Registrant's telephone number, including area code: (866) 660-8156

Check the appropriate box below if the Form 8-K filing is intended to simultaneously satisfy the filing obligation of the registrant under any of the following provisions:

[__]
Written communications pursuant to Rule 425 under the Securities Act (17 CFR 230.425)

[__]
Soliciting material pursuant to Rule 14a-12 under the Exchange Act (17 CFR 240.14a-12)

[__]
Pre-commencement communications pursuant to Rule 14d-2(b) under the Exchange Act (17 CFR 240.14d-2(b))

[__]
Pre-commencement communications pursuant to Rule 13e-4(c) under the Exchange Act (17 CFR 240.13e-4(c))

 
 

 
ITEM 8.01 OTHER EVENTS.

Effective September 23, 2011, the Company’s Board of Directors approved the grant of an aggregate of 390,000 stock options to certain employees, Directors and officers of the Company pursuant to the Company’s 2009 Stock Incentive Plan (the “Plan”).  The securities issuable in connection with and pursuant to the Plan were previously registered by the Company on Form S-8 (333-162290).

Specifically, the Board of Directors granted an aggregate of 240,000 incentive stock options to certain of the Company’s employees in consideration for services rendered and to be rendered to the Company (the “Employee Options”).  Included in the Employee Option grants were the grant of 100,000 options to Chris Carlson, the Secretary and Chief Financial Officer of the Company; and 15,000 options to Kevin Cowart, an employee of the Company and the nephew of our Chief Executive Officer, Benjamin P. Cowart.

The Board of Directors also granted an aggregate of 125,000 non-qualified stock options to the Company’s Directors as follows in consideration for services rendered and to be rendered to the Company (the “Director Options,” and collectively with the Employee Options, the “Employee and Director Options”):

Dan Borgen, Director
25,000 options
David Phillips, Director
25,000 options
Christopher Stratton, Director
25,000 options
Ingram Lee, Director
25,000 options
John Pimentel, Director
25,000 options

Finally, the Board of Directors granted Benjamin P. Cowart, the Chief Executive Officer, President, Chairman of the Board of Directors and largest shareholder of the Company, an aggregate of 25,000 non-qualified stock options in consideration for services rendered and to be rendered to the Company (the “Cowart Options” and together with the Employee and Director Options, the “Options”).

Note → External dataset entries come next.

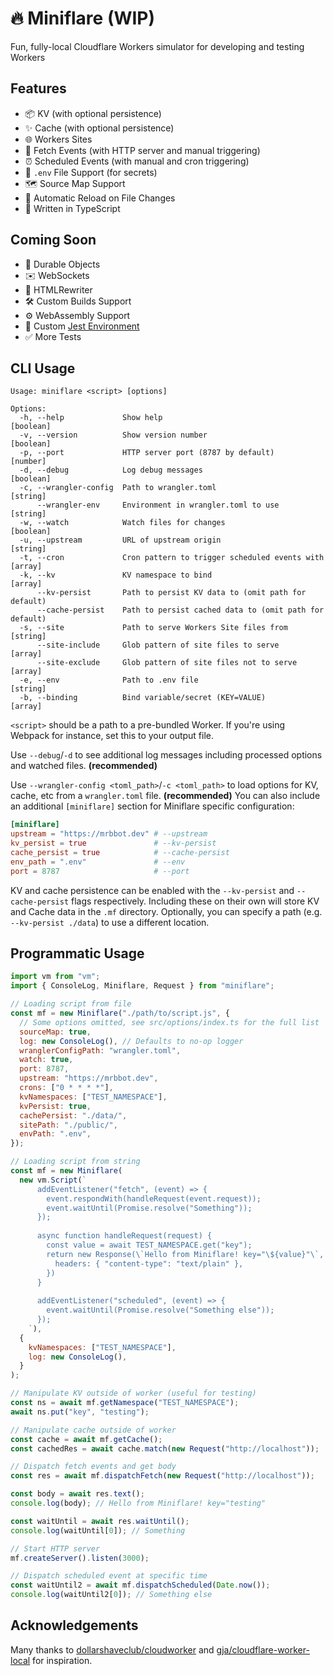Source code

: # 🔥 Miniflare (WIP)

Fun, fully-local Cloudflare Workers simulator for developing and testing Workers

## Features

- 📦 KV (with optional persistence)
- ✨ Cache (with optional persistence)
- 🌐 Workers Sites
- 📨 Fetch Events (with HTTP server and manual triggering)
- ⏰ Scheduled Events (with manual and cron triggering)
- 🔑 `.env` File Support (for secrets)
- 🗺 Source Map Support
- 👀 Automatic Reload on File Changes
- 💪 Written in TypeScript

## Coming Soon

- 📌 Durable Objects
- ✉️ WebSockets
- 📄 HTMLRewriter
- 🛠 Custom Builds Support 
- ⚙️ WebAssembly Support
- 🤹 Custom [Jest Environment](https://jestjs.io/docs/configuration#testenvironment-string)
- ✅ More Tests

## CLI Usage

```
Usage: miniflare <script> [options]

Options:
  -h, --help             Show help                                     [boolean]
  -v, --version          Show version number                           [boolean]
  -p, --port             HTTP server port (8787 by default)             [number]
  -d, --debug            Log debug messages                            [boolean]
  -c, --wrangler-config  Path to wrangler.toml                          [string]
      --wrangler-env     Environment in wrangler.toml to use            [string]
  -w, --watch            Watch files for changes                       [boolean]
  -u, --upstream         URL of upstream origin                         [string]
  -t, --cron             Cron pattern to trigger scheduled events with   [array]
  -k, --kv               KV namespace to bind                            [array]
      --kv-persist       Path to persist KV data to (omit path for default)
      --cache-persist    Path to persist cached data to (omit path for default)
  -s, --site             Path to serve Workers Site files from          [string]
      --site-include     Glob pattern of site files to serve             [array]
      --site-exclude     Glob pattern of site files not to serve         [array]
  -e, --env              Path to .env file                              [string]
  -b, --binding          Bind variable/secret (KEY=VALUE)                [array]
```

`<script>` should be a path to a pre-bundled Worker.
If you're using Webpack for instance, set this to your output file.

Use `--debug`/`-d` to see additional log messages including processed options and watched files. **(recommended)**

Use `--wrangler-config <toml_path>`/`-c <toml_path>` to load options for KV, cache, etc from a `wrangler.toml` file. **(recommended)**
You can also include an additional `[miniflare]` section for Miniflare specific configuration:

```toml
[miniflare]
upstream = "https://mrbbot.dev" # --upstream
kv_persist = true               # --kv-persist
cache_persist = true            # --cache-persist
env_path = ".env"               # --env
port = 8787                     # --port
```

KV and cache persistence can be enabled with the `--kv-persist` and `--cache-persist` flags respectively.
Including these on their own will store KV and Cache data in the `.mf` directory.
Optionally, you can specify a path (e.g. `--kv-persist ./data`) to use a different location.

## Programmatic Usage

```javascript
import vm from "vm";
import { ConsoleLog, Miniflare, Request } from "miniflare";

// Loading script from file
const mf = new Miniflare("./path/to/script.js", {
  // Some options omitted, see src/options/index.ts for the full list
  sourceMap: true,
  log: new ConsoleLog(), // Defaults to no-op logger
  wranglerConfigPath: "wrangler.toml",
  watch: true,
  port: 8787,
  upstream: "https://mrbbot.dev",
  crons: ["0 * * * *"],
  kvNamespaces: ["TEST_NAMESPACE"],
  kvPersist: true,
  cachePersist: "./data/",
  sitePath: "./public/",
  envPath: ".env",
});

// Loading script from string
const mf = new Miniflare(
  new vm.Script(`
      addEventListener("fetch", (event) => {
        event.respondWith(handleRequest(event.request));
        event.waitUntil(Promise.resolve("Something"));
      });
      
      async function handleRequest(request) {
        const value = await TEST_NAMESPACE.get("key");
        return new Response(\`Hello from Miniflare! key="\${value}"\`, {
          headers: { "content-type": "text/plain" },
        })
      }
      
      addEventListener("scheduled", (event) => {
        event.waitUntil(Promise.resolve("Something else"));
      });
    `),
  {
    kvNamespaces: ["TEST_NAMESPACE"],
    log: new ConsoleLog(),
  }
);

// Manipulate KV outside of worker (useful for testing)
const ns = await mf.getNamespace("TEST_NAMESPACE");
await ns.put("key", "testing");

// Manipulate cache outside of worker
const cache = await mf.getCache();
const cachedRes = await cache.match(new Request("http://localhost"));

// Dispatch fetch events and get body
const res = await mf.dispatchFetch(new Request("http://localhost"));

const body = await res.text();
console.log(body); // Hello from Miniflare! key="testing"

const waitUntil = await res.waitUntil();
console.log(waitUntil[0]); // Something

// Start HTTP server
mf.createServer().listen(3000);

// Dispatch scheduled event at specific time
const waitUntil2 = await mf.dispatchScheduled(Date.now());
console.log(waitUntil2[0]); // Something else
```

## Acknowledgements

Many thanks to [dollarshaveclub/cloudworker](https://github.com/dollarshaveclub/cloudworker) and [gja/cloudflare-worker-local](https://github.com/gja/cloudflare-worker-local) for inspiration.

The Employee and Director Options were granted at an exercise price of $2.75 per share, which represented the mean between the highest and lowest quoted selling prices of the Company’s common stock on the grant date (September 23, 2011)(the “Mean Selling Price”).  The Cowart Options have an exercise price of $3.03, which represents 110% of the Mean Selling Price, as required by the Plan, as Mr. Cowart is a greater than 10% shareholder of the Company.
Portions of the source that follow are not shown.